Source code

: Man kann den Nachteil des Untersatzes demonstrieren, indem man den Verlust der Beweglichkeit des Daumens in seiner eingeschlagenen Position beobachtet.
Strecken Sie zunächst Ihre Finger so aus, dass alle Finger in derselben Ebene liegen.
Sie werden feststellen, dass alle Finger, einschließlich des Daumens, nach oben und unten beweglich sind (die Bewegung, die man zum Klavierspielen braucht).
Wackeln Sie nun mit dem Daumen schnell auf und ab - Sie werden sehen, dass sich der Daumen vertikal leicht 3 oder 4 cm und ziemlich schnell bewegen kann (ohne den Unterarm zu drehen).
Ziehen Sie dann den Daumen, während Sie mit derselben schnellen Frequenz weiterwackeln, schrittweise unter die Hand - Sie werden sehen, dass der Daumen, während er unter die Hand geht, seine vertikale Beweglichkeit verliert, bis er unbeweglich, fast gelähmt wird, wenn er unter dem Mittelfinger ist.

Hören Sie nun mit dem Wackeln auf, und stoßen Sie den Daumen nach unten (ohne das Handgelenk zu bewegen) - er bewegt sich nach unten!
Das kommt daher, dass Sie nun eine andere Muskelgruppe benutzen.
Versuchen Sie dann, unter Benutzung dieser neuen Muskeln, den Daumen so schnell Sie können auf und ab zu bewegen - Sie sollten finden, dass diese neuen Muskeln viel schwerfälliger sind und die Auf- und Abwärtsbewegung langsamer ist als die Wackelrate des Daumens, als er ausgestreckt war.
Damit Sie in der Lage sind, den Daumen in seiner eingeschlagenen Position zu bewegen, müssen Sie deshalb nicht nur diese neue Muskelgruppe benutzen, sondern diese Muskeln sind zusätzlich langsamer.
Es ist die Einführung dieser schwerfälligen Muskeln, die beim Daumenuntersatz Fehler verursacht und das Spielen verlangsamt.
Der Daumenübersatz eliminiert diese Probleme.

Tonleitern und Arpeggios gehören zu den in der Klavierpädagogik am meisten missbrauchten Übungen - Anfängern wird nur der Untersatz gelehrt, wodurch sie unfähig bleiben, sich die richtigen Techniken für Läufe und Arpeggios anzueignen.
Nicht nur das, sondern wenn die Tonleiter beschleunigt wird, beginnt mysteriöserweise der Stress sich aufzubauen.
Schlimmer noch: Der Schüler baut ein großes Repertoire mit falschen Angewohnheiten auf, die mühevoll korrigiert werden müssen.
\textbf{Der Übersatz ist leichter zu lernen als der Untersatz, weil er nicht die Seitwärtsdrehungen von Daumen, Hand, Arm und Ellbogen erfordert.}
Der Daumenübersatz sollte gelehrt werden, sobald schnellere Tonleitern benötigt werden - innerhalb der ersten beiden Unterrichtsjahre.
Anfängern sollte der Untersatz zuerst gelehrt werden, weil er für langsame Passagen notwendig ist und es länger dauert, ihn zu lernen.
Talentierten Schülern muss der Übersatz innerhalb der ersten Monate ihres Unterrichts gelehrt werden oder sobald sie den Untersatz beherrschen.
::::::::
What you output must match the lines from the beginning of the material through the line with "Sie werden feststellen, dass" exactly, both ends included.

Source code

: Man kann den Nachteil des Untersatzes demonstrieren, indem man den Verlust der Beweglichkeit des Daumens in seiner eingeschlagenen Position beobachtet.
Strecken Sie zunächst Ihre Finger so aus, dass alle Finger in derselben Ebene liegen.
Sie werden feststellen, dass alle Finger, einschließlich des Daumens, nach oben und unten beweglich sind (die Bewegung, die man zum Klavierspielen braucht).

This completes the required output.